Not only did the Supreme Court abjure any requirement that a reviewing court retry the issue of guilt, but it also rejected all forms of limited review under which a partial or one-dimensional view of the evidence is accepted as an index of actual probative value. The Jackson doctrine does not permit the reviewing court to view just the evidence most favorable to the prosecution and then to decide whether the evidence convinced it beyond a reasonable doubt. Id.
*1201 In the instant case, Officer Thomas' testimony clearly established the essential elements of the crime of distribution of cocaine. The only issue to be resolved is identification.
During the trial, the state produced one eye witness to the transactionOfficer Robert Thomas. Officer Thomas has worked in narcotics for eight years and has made between 1,500 and 2,000 cocaine purchases in that time. At trial, he testified that he only saw Anthony Gipson on two occasionson March 3, 1993, the day of the cocaine purchase and eight months later on November 15, 1993, the day of the trial.

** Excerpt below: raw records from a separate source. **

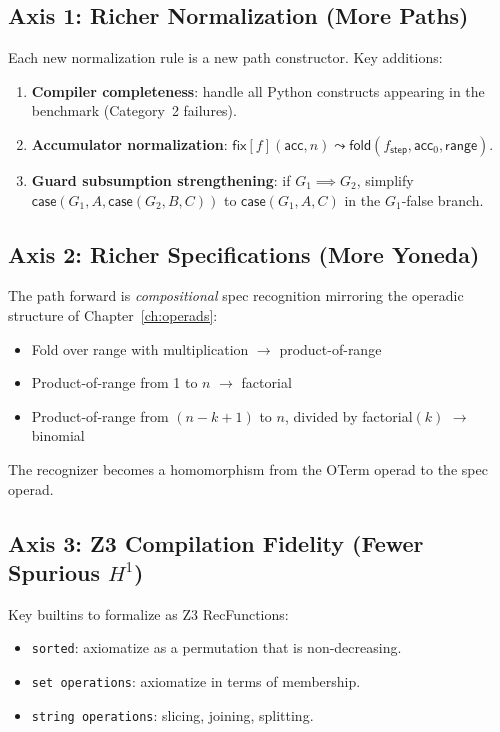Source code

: \documentclass[11pt,a4paper]{report}
\theoremstyle{definition}
\theoremstyle{plain}
\newcommand{\fold}{\mathsf{fold}}
\begin{document}
\subsection{Axis 1: Richer Normalization (More Paths)}

Each new normalization rule is a new path constructor.
Key additions:
\begin{enumerate}
  \item \textbf{Compiler completeness}: handle all Python
    constructs appearing in the benchmark (Category~2 failures).
  \item \textbf{Accumulator normalization}:
    $\mathsf{fix}[f](\mathsf{acc}, n) \leadsto
    \fold(f_{\mathsf{step}}, \mathsf{acc}_0, \mathsf{range})$.
  \item \textbf{Guard subsumption strengthening}: if
    $G_1 \implies G_2$, simplify
    $\mathsf{case}(G_1, A, \mathsf{case}(G_2, B, C))$ to
    $\mathsf{case}(G_1, A, C)$ in the $G_1$-false branch.
\end{enumerate}

\subsection{Axis 2: Richer Specifications (More Yoneda)}

The path forward is \emph{compositional} spec recognition
mirroring the operadic structure of Chapter~\ref{ch:operads}:
\begin{itemize}
  \item Fold over range with multiplication $\to$
    product-of-range
  \item Product-of-range from 1 to $n$ $\to$ factorial
  \item Product-of-range from $(n-k+1)$ to $n$, divided by
    factorial$(k)$ $\to$ binomial
\end{itemize}
The recognizer becomes a homomorphism from the OTerm operad to
the spec operad.

\subsection{Axis 3: Z3 Compilation Fidelity (Fewer Spurious $H^1$)}

Key builtins to formalize as Z3 RecFunctions:
\begin{itemize}
  \item \texttt{sorted}: axiomatize as a permutation that is
    non-decreasing.
  \item \texttt{set operations}: axiomatize in terms of membership.
  \item \texttt{string operations}: slicing, joining, splitting.
\end{itemize}
\end{document}
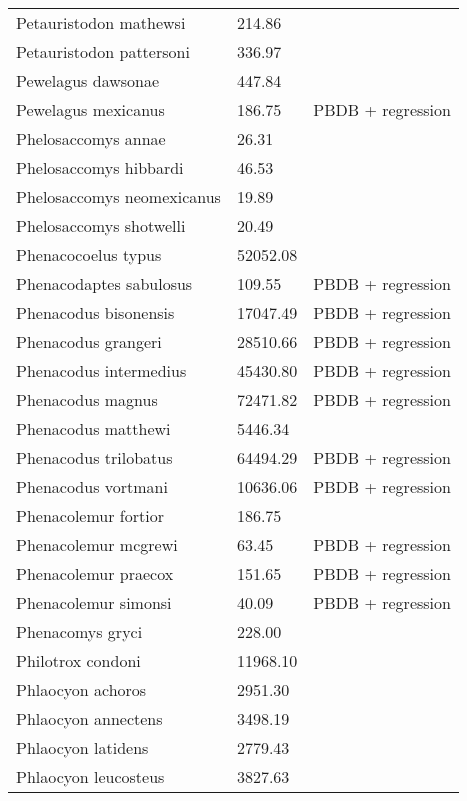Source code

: \begin{center}
\begin{longtable}{p{} p{} p{} }
  Petauristodon mathewsi & 214.86 & \cite{Tomiya2013} \\ 
  Petauristodon pattersoni & 336.97 & \cite{Tomiya2013} \\ 
  Pewelagus dawsonae & 447.84 & \cite{Jepsen1932} \\ 
  Pewelagus mexicanus & 186.75 & PBDB + regression \\ 
  Phelosaccomys annae & 26.31 & \cite{Tomiya2013} \\ 
  Phelosaccomys hibbardi & 46.53 & \cite{Tomiya2013} \\ 
  Phelosaccomys neomexicanus & 19.89 & \cite{Tomiya2013} \\ 
  Phelosaccomys shotwelli & 20.49 & \cite{Tomiya2013} \\ 
  Phenacocoelus typus & 52052.08 & \cite{Tomiya2013} \\ 
  Phenacodaptes sabulosus & 109.55 & PBDB + regression \\ 
  Phenacodus bisonensis & 17047.49 & PBDB + regression \\ 
  Phenacodus grangeri & 28510.66 & PBDB + regression \\ 
  Phenacodus intermedius & 45430.80 & PBDB + regression \\ 
  Phenacodus magnus & 72471.82 & PBDB + regression \\ 
  Phenacodus matthewi & 5446.34 & \cite{Cope1871} \\ 
  Phenacodus trilobatus & 64494.29 & PBDB + regression \\ 
  Phenacodus vortmani & 10636.06 & PBDB + regression \\ 
  Phenacolemur fortior & 186.75 & \cite{Wood1962} \\ 
  Phenacolemur mcgrewi & 63.45 & PBDB + regression \\ 
  Phenacolemur praecox & 151.65 & PBDB + regression \\ 
  Phenacolemur simonsi & 40.09 & PBDB + regression \\ 
  Phenacomys gryci & 228.00 & \cite{McKenna2011} \\ 
  Philotrox condoni & 11968.10 & \cite{Tomiya2013} \\ 
  Phlaocyon achoros & 2951.30 & \cite{Tomiya2013} \\ 
  Phlaocyon annectens & 3498.19 & \cite{Tomiya2013} \\ 
  Phlaocyon latidens & 2779.43 & \cite{Tomiya2013} \\ 
  Phlaocyon leucosteus & 3827.63 & \cite{Tomiya2013} \\ 

\end{longtable}
\end{center}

The officer testified that the transaction took less than five minutes and that there was good lighting inside the apartment, which enabled him to get a good look at the defendant. However, the officer also testified that he had never seen the defendant before and did not know him by name. No other witnesses were produced by the state to corroborate the officer's testimony that Anthony Gipson was actually the person who sold him cocaine. The record does not reflect that either audio or visual surveillance equipment was used to monitor the purchase.